For each record below, set it down exactly but leave out any picture.

TASK DATA
--
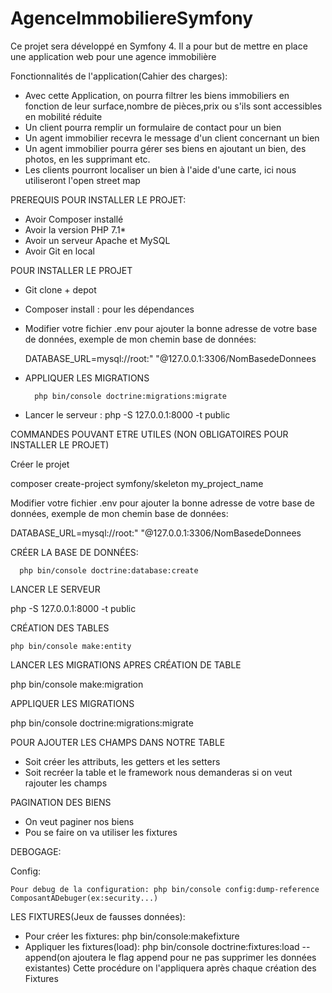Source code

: # AgenceImmobiliereSymfony
Ce projet sera développé en Symfony 4.  Il a pour but de mettre en place une application web pour une agence immobilière

Fonctionnalités de l'application(Cahier des charges):

- Avec cette Application, on pourra filtrer les biens immobiliers en fonction de leur surface,nombre de pièces,prix ou s'ils sont accessibles en mobilité réduite
- Un client pourra remplir un formulaire de contact pour un bien
- Un agent immobilier recevra le message d'un client concernant un bien
- Un agent immobilier pourra gérer ses biens en ajoutant un bien, des photos, en les supprimant etc.
- Les clients pourront localiser un bien à l'aide d'une carte, ici nous utiliseront l'open street map


PREREQUIS POUR INSTALLER LE PROJET:

- Avoir Composer installé
- Avoir la version PHP 7.1*
- Avoir un serveur Apache et MySQL
- Avoir Git en local

POUR INSTALLER LE PROJET

- Git clone + depot
- Composer install : pour les dépendances
- Modifier votre fichier .env pour ajouter la bonne adresse de votre base de données, exemple de mon chemin base de données:

   DATABASE_URL=mysql://root:" "@127.0.0.1:3306/NomBasedeDonnees
- APPLIQUER LES MIGRATIONS

        php bin/console doctrine:migrations:migrate
        
 - Lancer le serveur : php -S 127.0.0.1:8000 -t public
 



COMMANDES POUVANT ETRE UTILES (NON OBLIGATOIRES POUR INSTALLER LE PROJET)

Créer le projet

composer create-project symfony/skeleton my_project_name

Modifier votre fichier .env pour ajouter la bonne adresse de votre base de données, exemple de mon chemin base de données:

   DATABASE_URL=mysql://root:" "@127.0.0.1:3306/NomBasedeDonnees
   
   
  
 CRÉER LA BASE DE DONNÉES: 
   
      php bin/console doctrine:database:create
      
      
      
   
LANCER LE SERVEUR

  php -S 127.0.0.1:8000 -t public

    
    

CRÉATION DES TABLES

    php bin/console make:entity
    
    
    
LANCER LES MIGRATIONS APRES CRÉATION DE TABLE

   php bin/console make:migration
   
   
     
APPLIQUER LES MIGRATIONS

  php bin/console doctrine:migrations:migrate
  
  
  
POUR AJOUTER LES CHAMPS DANS NOTRE TABLE

 - Soit créer les attributs, les getters et les setters
 - Soit recréer la table et le framework nous demanderas si on veut rajouter les champs
 
 
 
 
 PAGINATION DES BIENS
 - On veut paginer nos biens
 - Pou se faire on va utiliser les fixtures
   
  DEBOGAGE:
  
  Config: 
  
    Pour debug de la configuration: php bin/console config:dump-reference ComposantADebuger(ex:security...)
    
    
    
    
    
    
    
 LES FIXTURES(Jeux de fausses données):
 
  - Pour créer les fixtures: php bin/console:makefixture
  - Appliquer les fixtures(load): php bin/console doctrine:fixtures:load --append(on ajoutera le flag append pour ne pas supprimer les données existantes)
     Cette procédure on l'appliquera après chaque création des Fixtures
--
SOLVED EXERCISE
Source code

: # AgenceImmobiliereSymfony
Ce projet sera développé en Symfony 4.  Il a pour but de mettre en place une application web pour une agence immobilière

Fonctionnalités de l'application(Cahier des charges):

- Avec cette Application, on pourra filtrer les biens immobiliers en fonction de leur surface,nombre de pièces,prix ou s'ils sont accessibles en mobilité réduite
- Un client pourra remplir un formulaire de contact pour un bien
- Un agent immobilier recevra le message d'un client concernant un bien
- Un agent immobilier pourra gérer ses biens en ajoutant un bien, des photos, en les supprimant etc.
- Les clients pourront localiser un bien à l'aide d'une carte, ici nous utiliseront l'open street map


PREREQUIS POUR INSTALLER LE PROJET:

- Avoir Composer installé
- Avoir la version PHP 7.1*
- Avoir un serveur Apache et MySQL
- Avoir Git en local

POUR INSTALLER LE PROJET

- Git clone + depot
- Composer install : pour les dépendances
- Modifier votre fichier .env pour ajouter la bonne adresse de votre base de données, exemple de mon chemin base de données:

   DATABASE_URL=mysql://root:" "@127.0.0.1:3306/NomBasedeDonnees
- APPLIQUER LES MIGRATIONS

        php bin/console doctrine:migrations:migrate
        
 - Lancer le serveur : php -S 127.0.0.1:8000 -t public
 



COMMANDES POUVANT ETRE UTILES (NON OBLIGATOIRES POUR INSTALLER LE PROJET)

Créer le projet

composer create-project symfony/skeleton my_project_name

Modifier votre fichier .env pour ajouter la bonne adresse de votre base de données, exemple de mon chemin base de données:

   DATABASE_URL=mysql://root:" "@127.0.0.1:3306/NomBasedeDonnees
   
   
  
 CRÉER LA BASE DE DONNÉES: 
   
      php bin/console doctrine:database:create
      
      
      
   
LANCER LE SERVEUR

  php -S 127.0.0.1:8000 -t public

    
    

CRÉATION DES TABLES

    php bin/console make:entity
    
    
    
LANCER LES MIGRATIONS APRES CRÉATION DE TABLE

   php bin/console make:migration
   
   
     
APPLIQUER LES MIGRATIONS

  php bin/console doctrine:migrations:migrate
  
  
  
POUR AJOUTER LES CHAMPS DANS NOTRE TABLE

 - Soit créer les attributs, les getters et les setters
 - Soit recréer la table et le framework nous demanderas si on veut rajouter les champs
 
 
 
 
 PAGINATION DES BIENS
 - On veut paginer nos biens
 - Pou se faire on va utiliser les fixtures
   
  DEBOGAGE:
  
  Config: 
  
    Pour debug de la configuration: php bin/console config:dump-reference ComposantADebuger(ex:security...)
    
    
    
    
    
    
    
 LES FIXTURES(Jeux de fausses données):
 
  - Pour créer les fixtures: php bin/console:makefixture
  - Appliquer les fixtures(load): php bin/console doctrine:fixtures:load --append(on ajoutera le flag append pour ne pas supprimer les données existantes)
     Cette procédure on l'appliquera après chaque création des Fixtures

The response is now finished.